SUPPLIED DATA below:

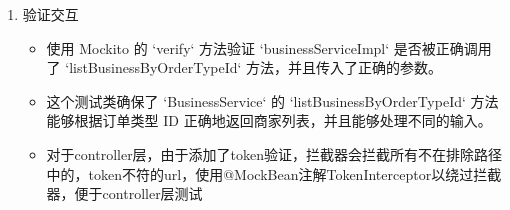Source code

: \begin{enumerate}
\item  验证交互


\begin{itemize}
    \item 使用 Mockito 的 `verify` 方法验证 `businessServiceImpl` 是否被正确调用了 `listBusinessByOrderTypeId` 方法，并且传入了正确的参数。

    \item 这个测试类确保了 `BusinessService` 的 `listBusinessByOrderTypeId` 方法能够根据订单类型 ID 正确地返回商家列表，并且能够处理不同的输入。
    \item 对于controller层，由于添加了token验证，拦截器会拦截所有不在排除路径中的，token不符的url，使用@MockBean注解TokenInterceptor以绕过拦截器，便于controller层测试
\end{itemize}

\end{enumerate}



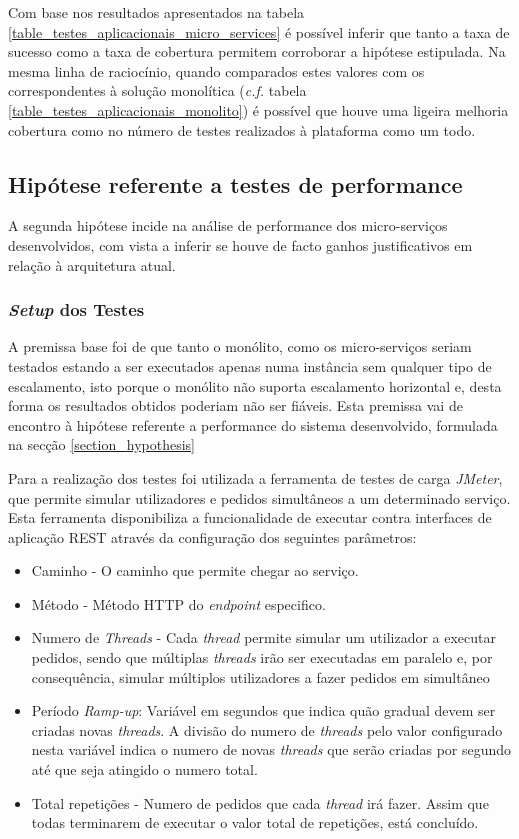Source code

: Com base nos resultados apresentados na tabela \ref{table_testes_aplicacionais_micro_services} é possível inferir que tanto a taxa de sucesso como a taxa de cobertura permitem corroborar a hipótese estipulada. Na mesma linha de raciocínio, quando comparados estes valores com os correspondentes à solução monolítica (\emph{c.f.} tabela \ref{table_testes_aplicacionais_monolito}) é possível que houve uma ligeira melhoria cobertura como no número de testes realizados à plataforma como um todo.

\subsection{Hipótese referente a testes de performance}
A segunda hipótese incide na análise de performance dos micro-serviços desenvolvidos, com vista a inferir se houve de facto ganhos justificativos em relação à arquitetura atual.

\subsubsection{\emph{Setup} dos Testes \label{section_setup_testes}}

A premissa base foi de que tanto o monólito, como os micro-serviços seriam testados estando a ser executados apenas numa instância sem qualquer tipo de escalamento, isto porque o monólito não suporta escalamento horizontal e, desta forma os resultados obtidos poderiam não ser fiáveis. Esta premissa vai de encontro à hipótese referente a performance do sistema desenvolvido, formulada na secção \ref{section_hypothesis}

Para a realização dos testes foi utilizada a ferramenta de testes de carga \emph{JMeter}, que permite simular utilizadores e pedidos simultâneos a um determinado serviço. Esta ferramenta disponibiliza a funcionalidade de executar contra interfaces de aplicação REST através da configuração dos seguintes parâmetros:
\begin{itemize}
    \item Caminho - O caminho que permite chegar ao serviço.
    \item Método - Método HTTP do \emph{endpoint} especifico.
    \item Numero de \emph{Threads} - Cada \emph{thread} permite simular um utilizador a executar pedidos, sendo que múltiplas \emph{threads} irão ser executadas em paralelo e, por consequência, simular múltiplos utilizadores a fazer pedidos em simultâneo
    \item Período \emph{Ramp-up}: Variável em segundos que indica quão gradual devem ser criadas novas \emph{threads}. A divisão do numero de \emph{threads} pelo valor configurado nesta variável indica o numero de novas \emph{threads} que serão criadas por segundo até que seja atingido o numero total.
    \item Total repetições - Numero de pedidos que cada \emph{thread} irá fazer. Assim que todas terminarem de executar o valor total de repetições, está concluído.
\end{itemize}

End of SUPPLIED DATA.
SUPPLIED DATA below:

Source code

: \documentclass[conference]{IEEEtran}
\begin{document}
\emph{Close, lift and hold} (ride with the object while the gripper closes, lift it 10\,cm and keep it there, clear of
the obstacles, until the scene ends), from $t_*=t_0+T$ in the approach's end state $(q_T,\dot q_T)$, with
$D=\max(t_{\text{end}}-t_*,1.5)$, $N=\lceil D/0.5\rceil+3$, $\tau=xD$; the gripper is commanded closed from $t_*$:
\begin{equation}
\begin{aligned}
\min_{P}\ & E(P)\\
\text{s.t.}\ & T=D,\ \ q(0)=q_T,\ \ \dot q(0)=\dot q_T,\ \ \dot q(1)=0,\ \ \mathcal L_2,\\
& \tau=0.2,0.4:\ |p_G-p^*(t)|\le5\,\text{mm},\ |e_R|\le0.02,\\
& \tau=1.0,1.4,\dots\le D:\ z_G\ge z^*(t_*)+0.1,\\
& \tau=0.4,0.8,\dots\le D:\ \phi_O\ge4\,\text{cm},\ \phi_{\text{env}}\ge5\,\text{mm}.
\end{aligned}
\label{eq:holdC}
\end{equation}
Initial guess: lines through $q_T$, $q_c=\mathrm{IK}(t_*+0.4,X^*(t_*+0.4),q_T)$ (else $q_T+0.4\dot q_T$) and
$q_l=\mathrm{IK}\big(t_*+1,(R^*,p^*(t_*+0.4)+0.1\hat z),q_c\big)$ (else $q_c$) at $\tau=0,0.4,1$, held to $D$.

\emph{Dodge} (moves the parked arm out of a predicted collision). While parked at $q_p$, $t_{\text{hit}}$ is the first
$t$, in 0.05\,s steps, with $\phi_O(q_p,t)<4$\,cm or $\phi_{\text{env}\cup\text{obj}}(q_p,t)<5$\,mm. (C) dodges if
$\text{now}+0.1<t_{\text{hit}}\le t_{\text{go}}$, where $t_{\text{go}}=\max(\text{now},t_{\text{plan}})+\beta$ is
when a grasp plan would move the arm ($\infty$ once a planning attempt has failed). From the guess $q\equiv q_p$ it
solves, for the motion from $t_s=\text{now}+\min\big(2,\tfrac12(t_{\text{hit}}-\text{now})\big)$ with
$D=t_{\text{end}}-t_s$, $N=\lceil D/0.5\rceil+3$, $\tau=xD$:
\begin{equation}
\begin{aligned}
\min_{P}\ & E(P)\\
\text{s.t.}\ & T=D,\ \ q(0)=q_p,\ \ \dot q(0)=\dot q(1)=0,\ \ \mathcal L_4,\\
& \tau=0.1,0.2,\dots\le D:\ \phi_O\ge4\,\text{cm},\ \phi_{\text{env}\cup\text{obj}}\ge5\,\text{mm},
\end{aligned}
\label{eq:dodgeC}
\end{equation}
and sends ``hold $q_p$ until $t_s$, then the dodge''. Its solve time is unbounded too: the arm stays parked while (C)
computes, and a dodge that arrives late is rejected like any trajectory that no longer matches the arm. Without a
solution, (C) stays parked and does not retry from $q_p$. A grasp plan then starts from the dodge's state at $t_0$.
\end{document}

End of SUPPLIED DATA.
SUPPLIED DATA below:

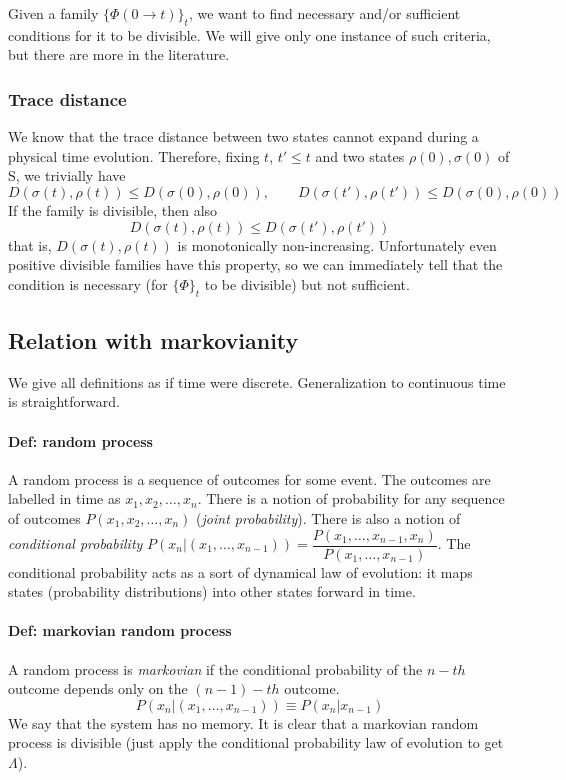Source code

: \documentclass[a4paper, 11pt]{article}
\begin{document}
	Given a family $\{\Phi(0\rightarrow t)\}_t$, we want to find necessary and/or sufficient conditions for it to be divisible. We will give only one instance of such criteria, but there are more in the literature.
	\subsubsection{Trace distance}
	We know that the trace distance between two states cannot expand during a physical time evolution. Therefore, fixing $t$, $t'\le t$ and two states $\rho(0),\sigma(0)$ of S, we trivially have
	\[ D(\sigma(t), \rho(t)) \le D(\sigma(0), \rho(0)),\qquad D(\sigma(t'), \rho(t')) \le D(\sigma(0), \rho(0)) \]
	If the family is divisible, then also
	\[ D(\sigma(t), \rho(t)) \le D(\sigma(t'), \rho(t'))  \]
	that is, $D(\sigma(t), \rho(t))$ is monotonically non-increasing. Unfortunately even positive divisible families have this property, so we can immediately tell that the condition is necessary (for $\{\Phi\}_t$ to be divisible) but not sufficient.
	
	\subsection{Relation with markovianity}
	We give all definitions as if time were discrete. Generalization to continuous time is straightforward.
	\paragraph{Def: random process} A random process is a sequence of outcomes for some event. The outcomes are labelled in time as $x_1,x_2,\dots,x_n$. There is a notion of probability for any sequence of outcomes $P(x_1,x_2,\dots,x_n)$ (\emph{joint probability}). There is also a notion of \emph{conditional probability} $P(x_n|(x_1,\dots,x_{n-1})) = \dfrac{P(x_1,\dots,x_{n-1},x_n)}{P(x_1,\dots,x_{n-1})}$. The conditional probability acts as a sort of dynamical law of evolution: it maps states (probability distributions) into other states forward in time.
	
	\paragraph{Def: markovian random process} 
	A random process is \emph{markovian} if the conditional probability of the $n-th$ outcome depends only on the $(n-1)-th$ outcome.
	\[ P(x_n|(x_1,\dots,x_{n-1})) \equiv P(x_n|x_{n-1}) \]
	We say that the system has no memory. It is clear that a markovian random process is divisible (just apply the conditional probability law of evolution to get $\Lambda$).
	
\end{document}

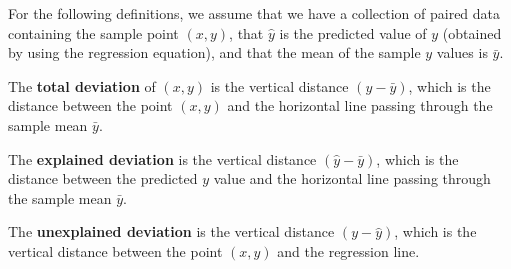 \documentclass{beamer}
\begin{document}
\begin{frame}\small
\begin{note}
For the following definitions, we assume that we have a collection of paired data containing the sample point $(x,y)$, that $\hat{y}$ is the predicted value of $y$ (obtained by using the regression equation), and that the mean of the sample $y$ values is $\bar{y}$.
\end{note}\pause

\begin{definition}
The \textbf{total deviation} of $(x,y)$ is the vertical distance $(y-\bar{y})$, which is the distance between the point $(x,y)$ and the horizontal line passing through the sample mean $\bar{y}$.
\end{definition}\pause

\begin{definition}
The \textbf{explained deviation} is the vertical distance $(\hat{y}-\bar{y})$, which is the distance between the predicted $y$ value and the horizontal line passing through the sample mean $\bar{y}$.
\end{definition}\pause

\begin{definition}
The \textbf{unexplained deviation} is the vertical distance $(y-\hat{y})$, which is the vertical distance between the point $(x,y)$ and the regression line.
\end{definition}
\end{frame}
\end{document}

End of SUPPLIED DATA.

=== BRIEF ===
Would you print exactly and only the lines of the material above that run from the line with "We know that" through the line with "D(\sigma(0), \rho(0)) \]", both included?

=== SOLUTION TO THE PROBLEM ===
	We know that the trace distance between two states cannot expand during a physical time evolution. Therefore, fixing $t$, $t'\le t$ and two states $\rho(0),\sigma(0)$ of S, we trivially have
	\[ D(\sigma(t), \rho(t)) \le D(\sigma(0), \rho(0)),\qquad D(\sigma(t'), \rho(t')) \le D(\sigma(0), \rho(0)) \]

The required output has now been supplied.